Fast forward to rainy season in Florida, and I noticed a small section of baseboard discolored in my living room, which I hardly go in. The discoloring got worse, and I noticed my laminate floor was slightly warped. One day it's raining and I happen to look out the window, and saw a waterfall. I went outside and saw where the water was splashing over the bent gutter, onto my house.

I called the claims company that handled the roof, and they told me too bad, make another claim. I did that, and I was sent a low five figure check. In the adjusters report he put the entire 1,300 square feet of laminate was to be replaced (because it's one huge flowing floor, with no breaks), of course with the damaged baseboards, stucco, paint, etc... Nothing about the gutters which caused the problem.
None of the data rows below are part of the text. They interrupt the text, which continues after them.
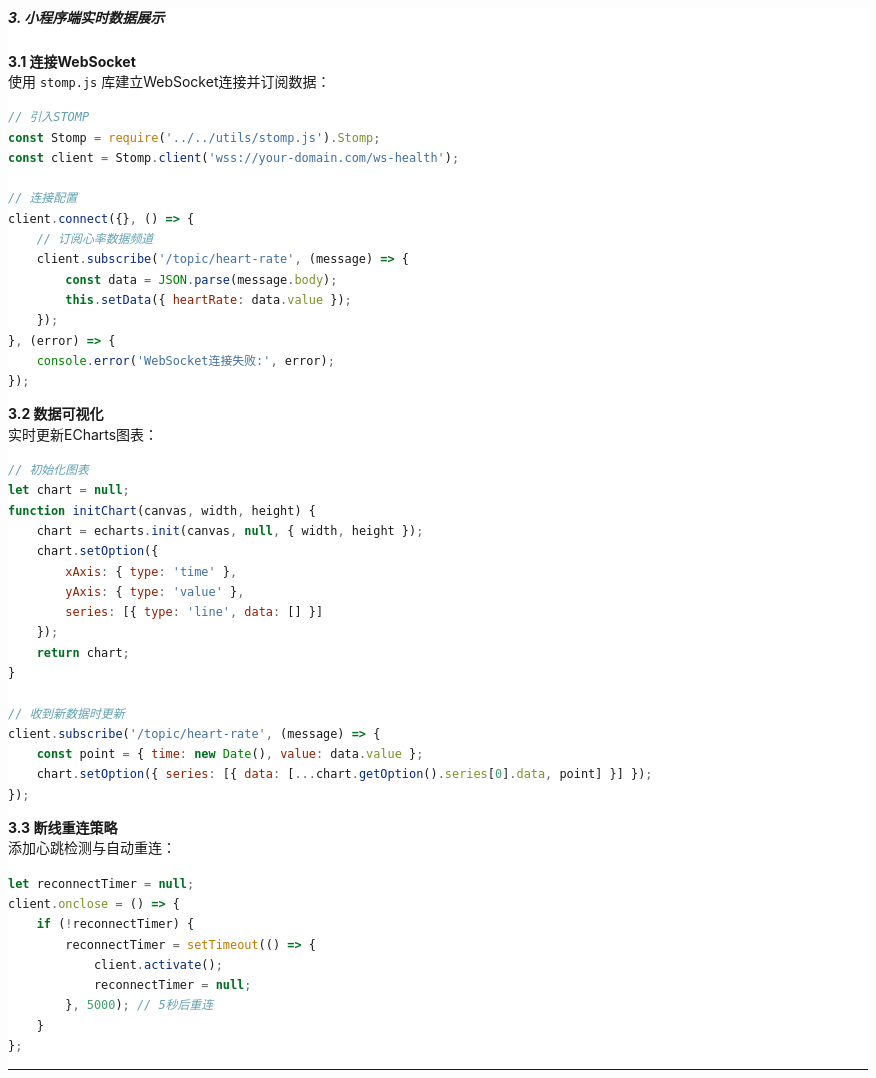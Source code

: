 ##### **3. 小程序端实时数据展示**
**3.1 连接WebSocket**  
使用 `stomp.js` 库建立WebSocket连接并订阅数据：  
```javascript
// 引入STOMP
const Stomp = require('../../utils/stomp.js').Stomp;
const client = Stomp.client('wss://your-domain.com/ws-health');

// 连接配置
client.connect({}, () => {
    // 订阅心率数据频道
    client.subscribe('/topic/heart-rate', (message) => {
        const data = JSON.parse(message.body);
        this.setData({ heartRate: data.value });
    });
}, (error) => {
    console.error('WebSocket连接失败:', error);
});
```

**3.2 数据可视化**  
实时更新ECharts图表：  
```javascript
// 初始化图表
let chart = null;
function initChart(canvas, width, height) {
    chart = echarts.init(canvas, null, { width, height });
    chart.setOption({
        xAxis: { type: 'time' },
        yAxis: { type: 'value' },
        series: [{ type: 'line', data: [] }]
    });
    return chart;
}

// 收到新数据时更新
client.subscribe('/topic/heart-rate', (message) => {
    const point = { time: new Date(), value: data.value };
    chart.setOption({ series: [{ data: [...chart.getOption().series[0].data, point] }] });
});
```

**3.3 断线重连策略**  
添加心跳检测与自动重连：  
```javascript
let reconnectTimer = null;
client.onclose = () => {
    if (!reconnectTimer) {
        reconnectTimer = setTimeout(() => {
            client.activate();
            reconnectTimer = null;
        }, 5000); // 5秒后重连
    }
};
```

---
I put the floor in myself less than 10 years ago. In my opinion there is only a few rows of boards that will need to be replaced in that room only. I was planning on using that money to have a pro fix the stucco, paint the house, replace any damaged drywall. I was going to fix the interior myself, and use saved money for the gutters.
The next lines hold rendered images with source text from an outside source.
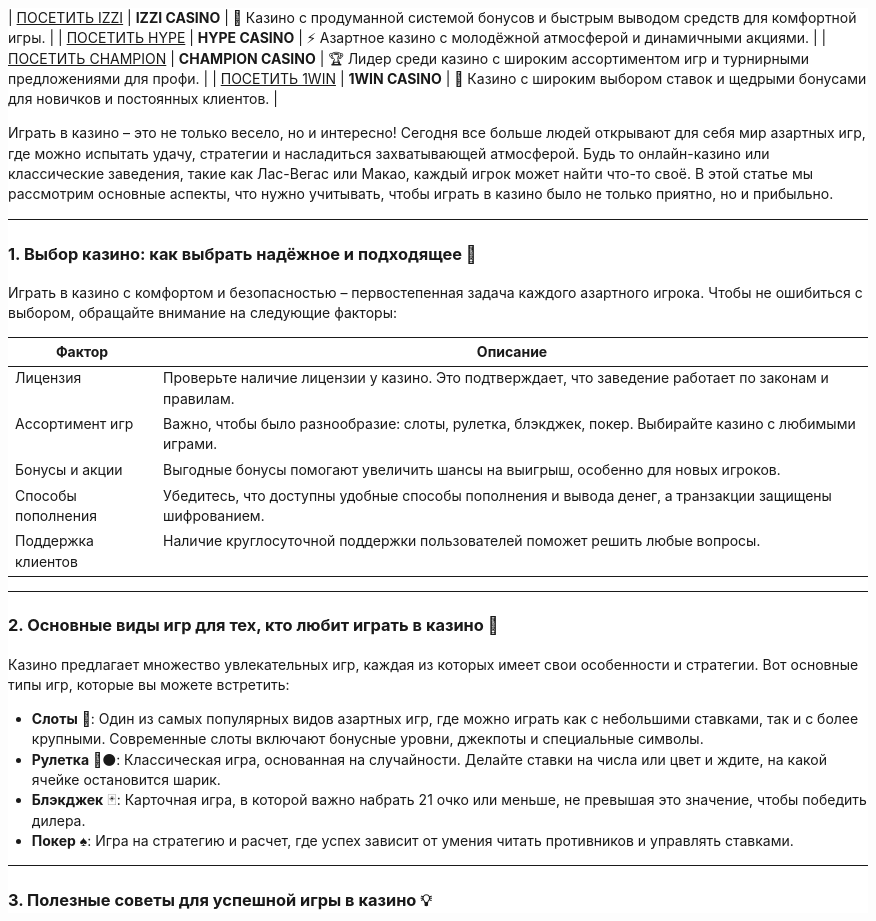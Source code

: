 | [ПОСЕТИТЬ IZZI](https://izzi-fr03.com/ca7c8a7b7)                                                   | **IZZI CASINO**       | 🎲 Казино с продуманной системой бонусов и быстрым выводом средств для комфортной игры.            |
| [ПОСЕТИТЬ HYPE](https://hypekaz.com/dc2f44ad0)                                                     | **HYPE CASINO**       | ⚡ Азартное казино с молодёжной атмосферой и динамичными акциями.                                   |
| [ПОСЕТИТЬ CHAMPION](https://champcasino.ink/pobeda/doa-hats?p80412p305331p112c)                    | **CHAMPION CASINO**   | 🏆 Лидер среди казино с широким ассортиментом игр и турнирными предложениями для профи.             |
| [ПОСЕТИТЬ 1WIN](https://brandplay.link/6F5VqbyZ)                                                   | **1WIN CASINO**       | 🌟 Казино с широким выбором ставок и щедрыми бонусами для новичков и постоянных клиентов.          |


Играть в казино – это не только весело, но и интересно! Сегодня все больше людей открывают для себя мир азартных игр, где можно испытать удачу, стратегии и насладиться захватывающей атмосферой. Будь то онлайн-казино или классические заведения, такие как Лас-Вегас или Макао, каждый игрок может найти что-то своё. В этой статье мы рассмотрим основные аспекты, что нужно учитывать, чтобы играть в казино было не только приятно, но и прибыльно.

---

### 1. Выбор казино: как выбрать надёжное и подходящее 🎲

Играть в казино с комфортом и безопасностью – первостепенная задача каждого азартного игрока. Чтобы не ошибиться с выбором, обращайте внимание на следующие факторы:

| Фактор            | Описание                                                                                                                                                            |
|-------------------|---------------------------------------------------------------------------------------------------------------------------------------------------------------------|
| Лицензия          | Проверьте наличие лицензии у казино. Это подтверждает, что заведение работает по законам и правилам.                                                                |
| Ассортимент игр   | Важно, чтобы было разнообразие: слоты, рулетка, блэкджек, покер. Выбирайте казино с любимыми играми.                                                                 |
| Бонусы и акции    | Выгодные бонусы помогают увеличить шансы на выигрыш, особенно для новых игроков.                                                                                     |
| Способы пополнения| Убедитесь, что доступны удобные способы пополнения и вывода денег, а транзакции защищены шифрованием.                                                               |
| Поддержка клиентов| Наличие круглосуточной поддержки пользователей поможет решить любые вопросы.                                                                                        |

---

### 2. Основные виды игр для тех, кто любит играть в казино 🎰

Казино предлагает множество увлекательных игр, каждая из которых имеет свои особенности и стратегии. Вот основные типы игр, которые вы можете встретить:

- **Слоты** 🎰: Один из самых популярных видов азартных игр, где можно играть как с небольшими ставками, так и с более крупными. Современные слоты включают бонусные уровни, джекпоты и специальные символы.
- **Рулетка** 🔴⚫: Классическая игра, основанная на случайности. Делайте ставки на числа или цвет и ждите, на какой ячейке остановится шарик.
- **Блэкджек** 🃏: Карточная игра, в которой важно набрать 21 очко или меньше, не превышая это значение, чтобы победить дилера.
- **Покер** ♠️: Игра на стратегию и расчет, где успех зависит от умения читать противников и управлять ставками.

---

### 3. Полезные советы для успешной игры в казино 💡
My Mortgage company wants me to fix the house specifically to the adjuster's report. I see no need to rip up over 1,000 square feet of perfectly good floor. Then if there's no money left, I have to replace the gutters out of pocket.

I just mailed the check to the mortgage company. They are going to endorse it, and send it back for me to deposit, and have repairs made. They said that I needed to do what's on the report, and it will be inspected by them after.

Can I fix the portion of the floor and baseboard that's damaged, and leave the rest which is in very good to excellent condition?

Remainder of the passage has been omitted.